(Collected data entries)

⁂

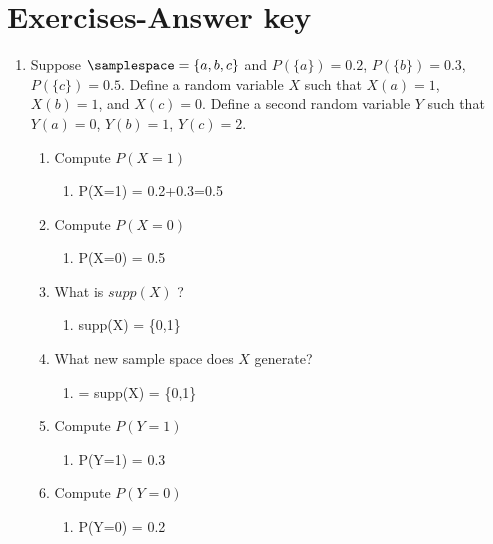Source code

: \documentclass[krantz1,ChapterTOCs]{krantz}
\begin{document}
\section{Exercises-Answer key}

\begin{enumerate}
    \item Suppose $\samplespace = \{ a,b,c \}$ and $P(\{a\})=0.2$, $P(\{b\})=0.3$, $P(\{c\})=0.5$. Define a random variable $X$ such that $X(a)=1$, $X(b)=1$, and $X(c)=0$.
    Define a second random variable $Y$ such that $Y(a)=0$, $Y(b) = 1$, $Y(c)=2$.
    \begin{enumerate}
        \item Compute $P(X=1)$
        \begin{enumerate}
            \item {\color{red} P(X=1) = 0.2+0.3=0.5   }
        \end{enumerate}
        
        \item Compute $P(X=0)$
        \begin{enumerate}
            \item {\color{red} P(X=0) = 0.5   }
        \end{enumerate}
        
        \item What is $supp(X)$ ? 
        \begin{enumerate}
            \item {\color{red} supp(X) = \{0,1\}   }
        \end{enumerate}
        
        \item What new sample space does $X$ generate?
        \begin{enumerate}
            \item {\color{red}  = supp(X) = \{0,1\}   }
        \end{enumerate}

        \item Compute $P(Y=1)$
        \begin{enumerate}
            \item {\color{red} P(Y=1) = 0.3   }
        \end{enumerate}

        \item Compute $P(Y=0)$
        \begin{enumerate}
            \item {\color{red} P(Y=0) = 0.2   }
        \end{enumerate}
        

\end{enumerate}
\end{enumerate}
\end{document}

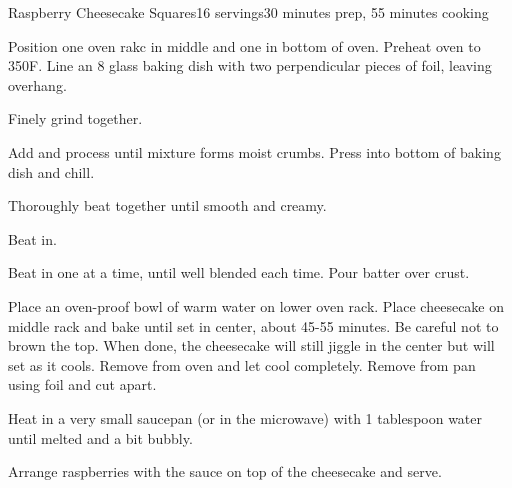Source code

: \documentclass[../Cookbook.tex]{subfiles}
\begin{document}
\begin{recipe}{Raspberry Cheesecake Squares}{16 servings}{30 minutes prep, 55 minutes cooking}

Position one oven rakc in middle and one in bottom of oven. Preheat oven to 350\0F. Line an 8 glass baking dish with two perpendicular pieces of foil, leaving overhang.

Finely grind together.

Add and process until mixture forms moist crumbs. Press into bottom of baking dish and chill.

Thoroughly beat together until smooth and creamy.

Beat in.

Beat in one at a time, until well blended each time. Pour batter over crust.

Place an oven-proof bowl of warm water on lower oven rack. Place cheesecake on middle rack and bake until set in center, about 45-55 minutes. Be careful not to brown the top.
When done, the cheesecake will still jiggle in the center but will set as it cools.
Remove from oven and let cool completely. Remove from pan using foil and cut apart.

Heat in a very small saucepan (or in the microwave) with 1 tablespoon water until melted and a bit bubbly.

Arrange raspberries with the sauce on top of the cheesecake and serve.

\end{recipe}
\end{document}
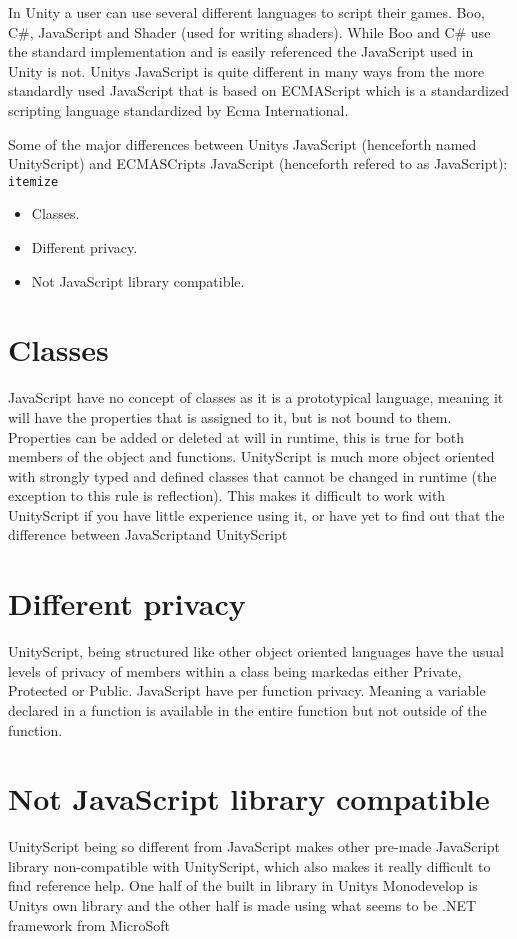 In Unity a user can use several different languages to script their games. Boo, C\#, JavaScript and Shader (used for writing shaders).
While Boo and C\#  use the standard implementation and is easily referenced the JavaScript used in Unity is not.
Unitys JavaScript is quite different in many ways from the more standardly used JavaScript that is based on ECMAScript which is a standardized scripting
language standardized by Ecma International.

Some of the major differences between Unitys JavaScript (henceforth named UnityScript) and ECMASCripts JavaScript (henceforth refered to as JavaScript):
\texttt{itemize}
\begin{itemize}
	\item Classes.
	\item Different privacy.
	\item Not JavaScript library compatible.
\end{itemize}

\section {Classes}
JavaScript have no concept of classes as it is a prototypical language, meaning it will have the properties that is assigned to it, but is not bound to them.
Properties can be added or deleted at will in runtime, this is true for both members of the object and functions. UnityScript is much more object oriented with strongly typed and defined classes that cannot be changed in runtime (the exception to this rule is reflection).
This makes it difficult to work with UnityScript if you have little experience using it, or have yet to find out that the difference between JavaScriptand UnityScript



\section {Different privacy}
UnityScript, being structured like other object oriented languages have the usual levels of privacy of members within a class being markedas either Private, Protected or Public. JavaScript have per function privacy. Meaning a variable declared in a function is available in the entire function but not
outside of the function.

\section {Not JavaScript library compatible}
UnityScript being so different from JavaScript makes other pre-made JavaScript library non-compatible with UnityScript, which also makes it really difficult to find reference help. One half of the built in library in Unitys Monodevelop is Unitys own library and the other half is made using what seems to be .NET framework from MicroSoft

⁂

*Exercise aim*.
Looking at the entries above, how many lines contain the word "random"? Answer with the number alone.

*Answer box*.
2